* [REQUIREMENT] Write out the opening lines of the data word for word, up to and including the line with "- Check file size limits", and leave every picture and every later line out.

* [Records from a data collection]
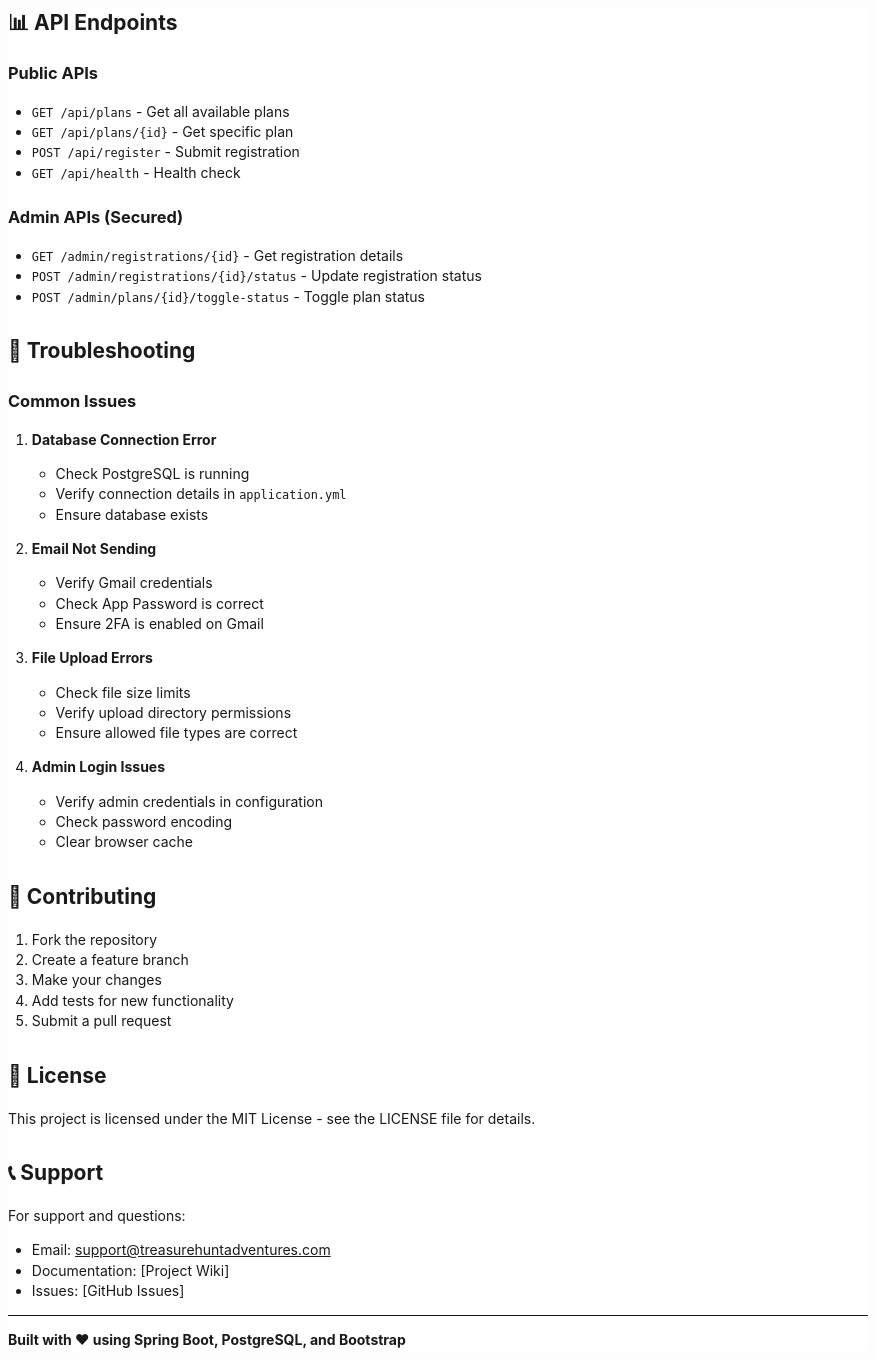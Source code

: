 ## 📊 API Endpoints

### Public APIs
- `GET /api/plans` - Get all available plans
- `GET /api/plans/{id}` - Get specific plan
- `POST /api/register` - Submit registration
- `GET /api/health` - Health check

### Admin APIs (Secured)
- `GET /admin/registrations/{id}` - Get registration details
- `POST /admin/registrations/{id}/status` - Update registration status
- `POST /admin/plans/{id}/toggle-status` - Toggle plan status

## 🐛 Troubleshooting

### Common Issues

1. **Database Connection Error**
   - Check PostgreSQL is running
   - Verify connection details in `application.yml`
   - Ensure database exists

2. **Email Not Sending**
   - Verify Gmail credentials
   - Check App Password is correct
   - Ensure 2FA is enabled on Gmail

3. **File Upload Errors**
   - Check file size limits
   - Verify upload directory permissions
   - Ensure allowed file types are correct

4. **Admin Login Issues**
   - Verify admin credentials in configuration
   - Check password encoding
   - Clear browser cache

## 🤝 Contributing

1. Fork the repository
2. Create a feature branch
3. Make your changes
4. Add tests for new functionality
5. Submit a pull request

## 📄 License

This project is licensed under the MIT License - see the LICENSE file for details.

## 📞 Support

For support and questions:
- Email: support@treasurehuntadventures.com
- Documentation: [Project Wiki]
- Issues: [GitHub Issues]

---

**Built with ❤️ using Spring Boot, PostgreSQL, and Bootstrap**
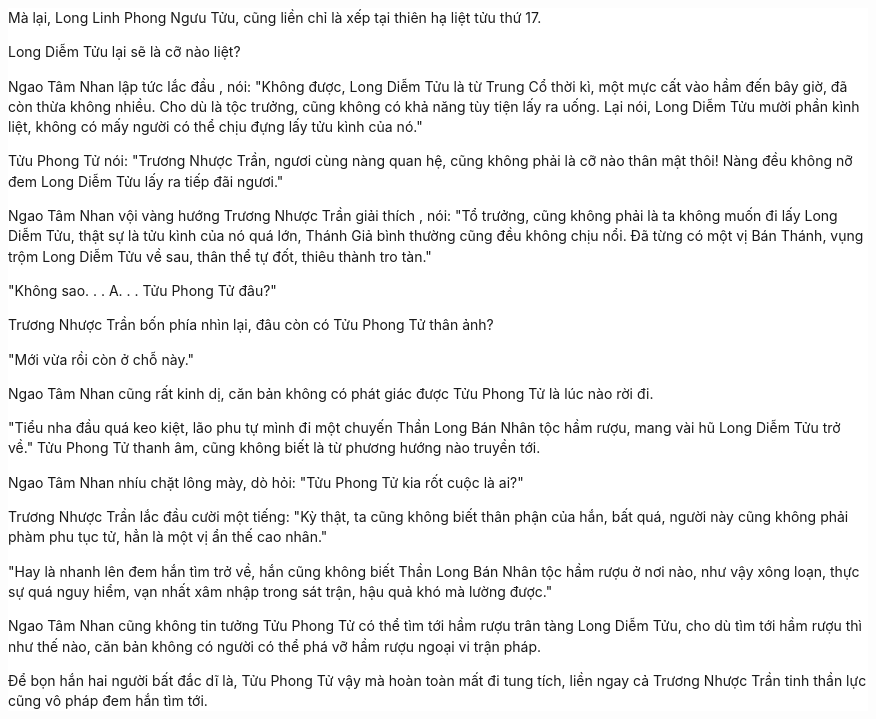 Mà lại, Long Linh Phong Ngưu Tửu, cũng liền chỉ là xếp tại thiên hạ liệt tửu thứ 17.

Long Diễm Tửu lại sẽ là cỡ nào liệt?

Ngao Tâm Nhan lập tức lắc đầu , nói: "Không được, Long Diễm Tửu là từ Trung Cổ thời kì, một mực cất vào hầm đến bây giờ, đã còn thừa không nhiều. Cho dù là tộc trưởng, cũng không có khả năng tùy tiện lấy ra uống. Lại nói, Long Diễm Tửu mười phần kình liệt, không có mấy người có thể chịu đựng lấy tửu kình của nó."

Tửu Phong Tử nói: "Trương Nhược Trần, ngươi cùng nàng quan hệ, cũng không phải là cỡ nào thân mật thôi! Nàng đều không nỡ đem Long Diễm Tửu lấy ra tiếp đãi ngươi."

Ngao Tâm Nhan vội vàng hướng Trương Nhược Trần giải thích , nói: "Tổ trưởng, cũng không phải là ta không muốn đi lấy Long Diễm Tửu, thật sự là tửu kình của nó quá lớn, Thánh Giả bình thường cũng đều không chịu nổi. Đã từng có một vị Bán Thánh, vụng trộm Long Diễm Tửu về sau, thân thể tự đốt, thiêu thành tro tàn."

"Không sao. . . A. . . Tửu Phong Tử đâu?"

Trương Nhược Trần bốn phía nhìn lại, đâu còn có Tửu Phong Tử thân ảnh?

"Mới vừa rồi còn ở chỗ này."

Ngao Tâm Nhan cũng rất kinh dị, căn bản không có phát giác được Tửu Phong Tử là lúc nào rời đi.

"Tiểu nha đầu quá keo kiệt, lão phu tự mình đi một chuyến Thần Long Bán Nhân tộc hầm rượu, mang vài hũ Long Diễm Tửu trở về." Tửu Phong Tử thanh âm, cũng không biết là từ phương hướng nào truyền tới.

Ngao Tâm Nhan nhíu chặt lông mày, dò hỏi: "Tửu Phong Tử kia rốt cuộc là ai?"

Trương Nhược Trần lắc đầu cười một tiếng: "Kỳ thật, ta cũng không biết thân phận của hắn, bất quá, người này cũng không phải phàm phu tục tử, hẳn là một vị ẩn thế cao nhân."

"Hay là nhanh lên đem hắn tìm trở về, hắn cũng không biết Thần Long Bán Nhân tộc hầm rượu ở nơi nào, như vậy xông loạn, thực sự quá nguy hiểm, vạn nhất xâm nhập trong sát trận, hậu quả khó mà lường được."

Ngao Tâm Nhan cũng không tin tưởng Tửu Phong Tử có thể tìm tới hầm rượu trân tàng Long Diễm Tửu, cho dù tìm tới hầm rượu thì như thế nào, căn bản không có người có thể phá vỡ hầm rượu ngoại vi trận pháp.

Để bọn hắn hai người bất đắc dĩ là, Tửu Phong Tử vậy mà hoàn toàn mất đi tung tích, liền ngay cả Trương Nhược Trần tinh thần lực cũng vô pháp đem hắn tìm tới.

* [TASK SOLUTION]
Source code

: ## 📊 API Endpoints

### Public APIs
- `GET /api/plans` - Get all available plans
- `GET /api/plans/{id}` - Get specific plan
- `POST /api/register` - Submit registration
- `GET /api/health` - Health check

### Admin APIs (Secured)
- `GET /admin/registrations/{id}` - Get registration details
- `POST /admin/registrations/{id}/status` - Update registration status
- `POST /admin/plans/{id}/toggle-status` - Toggle plan status

## 🐛 Troubleshooting

### Common Issues

1. **Database Connection Error**
   - Check PostgreSQL is running
   - Verify connection details in `application.yml`
   - Ensure database exists

2. **Email Not Sending**
   - Verify Gmail credentials
   - Check App Password is correct
   - Ensure 2FA is enabled on Gmail

3. **File Upload Errors**
   - Check file size limits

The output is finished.